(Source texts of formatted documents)
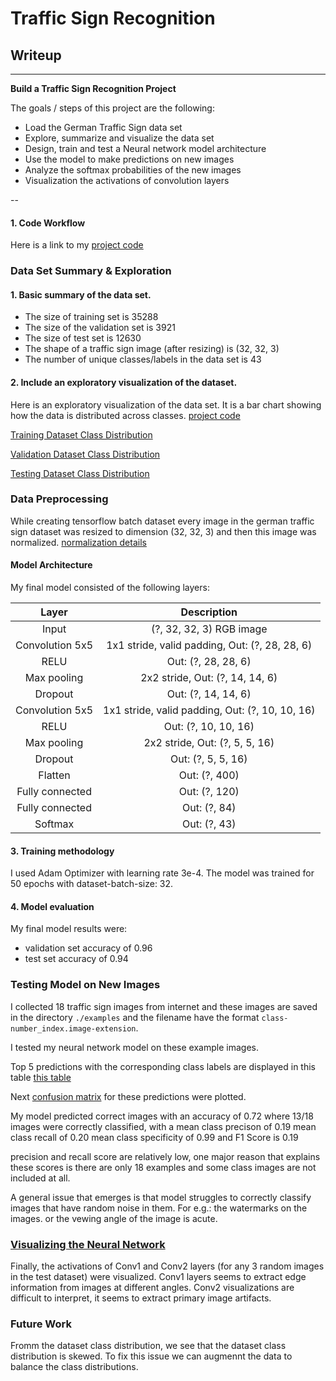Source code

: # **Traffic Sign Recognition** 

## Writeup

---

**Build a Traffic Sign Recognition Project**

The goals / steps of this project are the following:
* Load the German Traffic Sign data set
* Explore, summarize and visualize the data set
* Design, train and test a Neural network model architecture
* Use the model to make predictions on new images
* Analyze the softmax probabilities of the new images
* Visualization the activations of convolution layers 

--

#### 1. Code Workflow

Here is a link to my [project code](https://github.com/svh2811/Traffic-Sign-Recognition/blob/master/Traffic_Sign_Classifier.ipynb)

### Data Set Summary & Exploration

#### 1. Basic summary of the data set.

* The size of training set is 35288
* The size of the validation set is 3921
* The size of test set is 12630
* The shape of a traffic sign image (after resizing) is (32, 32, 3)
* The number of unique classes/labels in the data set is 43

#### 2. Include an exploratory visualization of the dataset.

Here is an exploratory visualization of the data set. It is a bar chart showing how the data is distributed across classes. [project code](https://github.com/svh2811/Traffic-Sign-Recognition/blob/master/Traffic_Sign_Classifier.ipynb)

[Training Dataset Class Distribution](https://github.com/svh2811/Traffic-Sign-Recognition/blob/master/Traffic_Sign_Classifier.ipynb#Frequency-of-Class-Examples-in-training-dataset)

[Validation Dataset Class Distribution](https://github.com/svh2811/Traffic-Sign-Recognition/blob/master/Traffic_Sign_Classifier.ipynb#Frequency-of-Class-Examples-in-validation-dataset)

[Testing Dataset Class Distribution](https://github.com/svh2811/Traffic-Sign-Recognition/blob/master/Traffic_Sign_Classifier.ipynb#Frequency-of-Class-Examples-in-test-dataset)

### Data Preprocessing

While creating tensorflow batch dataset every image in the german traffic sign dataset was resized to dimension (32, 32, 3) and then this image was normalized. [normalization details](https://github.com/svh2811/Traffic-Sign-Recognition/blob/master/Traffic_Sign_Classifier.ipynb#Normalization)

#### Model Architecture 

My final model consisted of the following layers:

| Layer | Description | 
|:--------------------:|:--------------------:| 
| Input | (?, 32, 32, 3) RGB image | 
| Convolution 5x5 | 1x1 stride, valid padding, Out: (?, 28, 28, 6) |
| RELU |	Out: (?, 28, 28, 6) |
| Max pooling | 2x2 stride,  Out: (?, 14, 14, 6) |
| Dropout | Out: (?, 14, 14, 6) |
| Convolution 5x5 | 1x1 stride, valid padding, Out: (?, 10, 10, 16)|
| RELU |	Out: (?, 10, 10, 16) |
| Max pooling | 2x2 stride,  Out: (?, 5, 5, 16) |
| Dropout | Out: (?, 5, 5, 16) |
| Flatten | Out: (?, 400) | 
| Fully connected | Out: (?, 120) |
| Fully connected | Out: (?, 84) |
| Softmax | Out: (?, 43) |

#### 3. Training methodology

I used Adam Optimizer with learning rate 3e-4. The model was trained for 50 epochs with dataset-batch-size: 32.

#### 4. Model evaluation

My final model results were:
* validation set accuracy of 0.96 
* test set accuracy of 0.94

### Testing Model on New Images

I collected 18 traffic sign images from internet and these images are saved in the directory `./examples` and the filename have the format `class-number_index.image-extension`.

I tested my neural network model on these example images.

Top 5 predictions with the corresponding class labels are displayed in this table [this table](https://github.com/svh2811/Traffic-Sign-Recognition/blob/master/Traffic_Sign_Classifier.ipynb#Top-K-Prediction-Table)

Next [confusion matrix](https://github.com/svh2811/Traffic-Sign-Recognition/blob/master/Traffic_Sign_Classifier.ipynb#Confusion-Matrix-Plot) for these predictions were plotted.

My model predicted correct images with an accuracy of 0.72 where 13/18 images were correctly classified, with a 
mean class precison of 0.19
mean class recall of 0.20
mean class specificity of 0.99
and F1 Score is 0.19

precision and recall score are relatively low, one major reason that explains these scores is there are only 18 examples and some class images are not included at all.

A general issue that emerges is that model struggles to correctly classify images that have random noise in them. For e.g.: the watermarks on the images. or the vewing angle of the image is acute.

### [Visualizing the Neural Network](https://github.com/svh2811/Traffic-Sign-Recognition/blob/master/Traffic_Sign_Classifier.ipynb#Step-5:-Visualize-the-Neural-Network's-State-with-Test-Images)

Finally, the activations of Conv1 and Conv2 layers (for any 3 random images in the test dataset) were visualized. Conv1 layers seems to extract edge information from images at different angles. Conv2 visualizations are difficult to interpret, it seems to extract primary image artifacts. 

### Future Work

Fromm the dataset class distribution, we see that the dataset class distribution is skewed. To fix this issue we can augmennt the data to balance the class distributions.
---
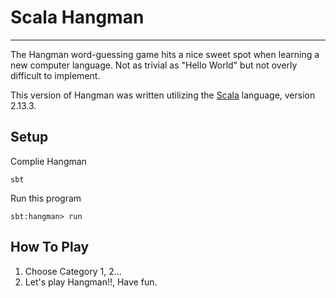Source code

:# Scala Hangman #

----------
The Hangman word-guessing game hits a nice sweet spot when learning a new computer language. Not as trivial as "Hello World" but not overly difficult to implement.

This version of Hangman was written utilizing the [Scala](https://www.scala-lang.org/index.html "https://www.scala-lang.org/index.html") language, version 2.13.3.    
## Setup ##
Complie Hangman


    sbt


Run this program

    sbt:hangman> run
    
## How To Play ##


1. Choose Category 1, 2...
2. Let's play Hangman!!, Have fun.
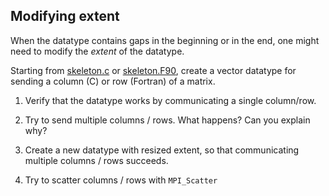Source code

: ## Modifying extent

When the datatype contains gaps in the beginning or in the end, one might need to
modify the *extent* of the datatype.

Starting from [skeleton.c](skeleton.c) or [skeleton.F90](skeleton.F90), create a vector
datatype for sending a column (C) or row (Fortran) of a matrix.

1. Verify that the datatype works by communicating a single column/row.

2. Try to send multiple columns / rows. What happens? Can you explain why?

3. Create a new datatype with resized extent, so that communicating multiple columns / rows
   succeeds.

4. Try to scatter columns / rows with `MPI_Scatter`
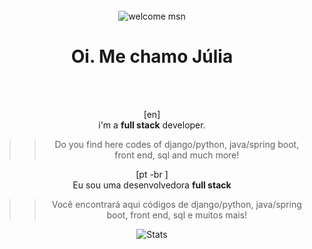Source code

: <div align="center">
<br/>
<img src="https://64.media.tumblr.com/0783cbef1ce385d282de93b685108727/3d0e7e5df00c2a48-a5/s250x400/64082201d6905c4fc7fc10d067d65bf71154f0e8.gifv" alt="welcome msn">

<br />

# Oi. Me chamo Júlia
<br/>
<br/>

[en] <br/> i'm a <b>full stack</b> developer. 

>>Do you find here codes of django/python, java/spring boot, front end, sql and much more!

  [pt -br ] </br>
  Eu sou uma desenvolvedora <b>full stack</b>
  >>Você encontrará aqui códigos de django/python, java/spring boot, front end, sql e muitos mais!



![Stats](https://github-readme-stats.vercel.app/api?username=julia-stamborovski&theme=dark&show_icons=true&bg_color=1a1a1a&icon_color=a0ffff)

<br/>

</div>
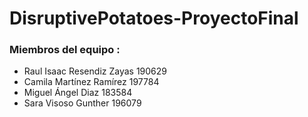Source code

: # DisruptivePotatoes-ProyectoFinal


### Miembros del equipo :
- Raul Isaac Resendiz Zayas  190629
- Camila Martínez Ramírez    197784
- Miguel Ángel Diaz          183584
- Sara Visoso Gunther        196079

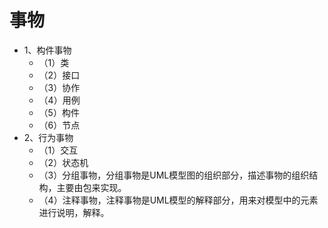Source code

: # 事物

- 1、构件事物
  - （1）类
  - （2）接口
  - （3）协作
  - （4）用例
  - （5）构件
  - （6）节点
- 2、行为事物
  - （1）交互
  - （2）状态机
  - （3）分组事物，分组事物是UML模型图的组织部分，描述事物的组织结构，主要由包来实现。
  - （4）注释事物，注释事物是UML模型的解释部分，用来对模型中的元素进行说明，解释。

• Task item: When you reach the line containing "#### 1. Code Workflow" in the data above, start copying exactly, and stop after the line containing "Dropout | Out: (?, 14, 14, 6) |".

• Task result:
#### 1. Code Workflow

Here is a link to my [project code](https://github.com/svh2811/Traffic-Sign-Recognition/blob/master/Traffic_Sign_Classifier.ipynb)

### Data Set Summary & Exploration

#### 1. Basic summary of the data set.

* The size of training set is 35288
* The size of the validation set is 3921
* The size of test set is 12630
* The shape of a traffic sign image (after resizing) is (32, 32, 3)
* The number of unique classes/labels in the data set is 43

#### 2. Include an exploratory visualization of the dataset.

Here is an exploratory visualization of the data set. It is a bar chart showing how the data is distributed across classes. [project code](https://github.com/svh2811/Traffic-Sign-Recognition/blob/master/Traffic_Sign_Classifier.ipynb)

[Training Dataset Class Distribution](https://github.com/svh2811/Traffic-Sign-Recognition/blob/master/Traffic_Sign_Classifier.ipynb#Frequency-of-Class-Examples-in-training-dataset)

[Validation Dataset Class Distribution](https://github.com/svh2811/Traffic-Sign-Recognition/blob/master/Traffic_Sign_Classifier.ipynb#Frequency-of-Class-Examples-in-validation-dataset)

[Testing Dataset Class Distribution](https://github.com/svh2811/Traffic-Sign-Recognition/blob/master/Traffic_Sign_Classifier.ipynb#Frequency-of-Class-Examples-in-test-dataset)

### Data Preprocessing

While creating tensorflow batch dataset every image in the german traffic sign dataset was resized to dimension (32, 32, 3) and then this image was normalized. [normalization details](https://github.com/svh2811/Traffic-Sign-Recognition/blob/master/Traffic_Sign_Classifier.ipynb#Normalization)

#### Model Architecture 

My final model consisted of the following layers:

| Layer | Description | 
|:--------------------:|:--------------------:| 
| Input | (?, 32, 32, 3) RGB image | 
| Convolution 5x5 | 1x1 stride, valid padding, Out: (?, 28, 28, 6) |
| RELU |	Out: (?, 28, 28, 6) |
| Max pooling | 2x2 stride,  Out: (?, 14, 14, 6) |
| Dropout | Out: (?, 14, 14, 6) |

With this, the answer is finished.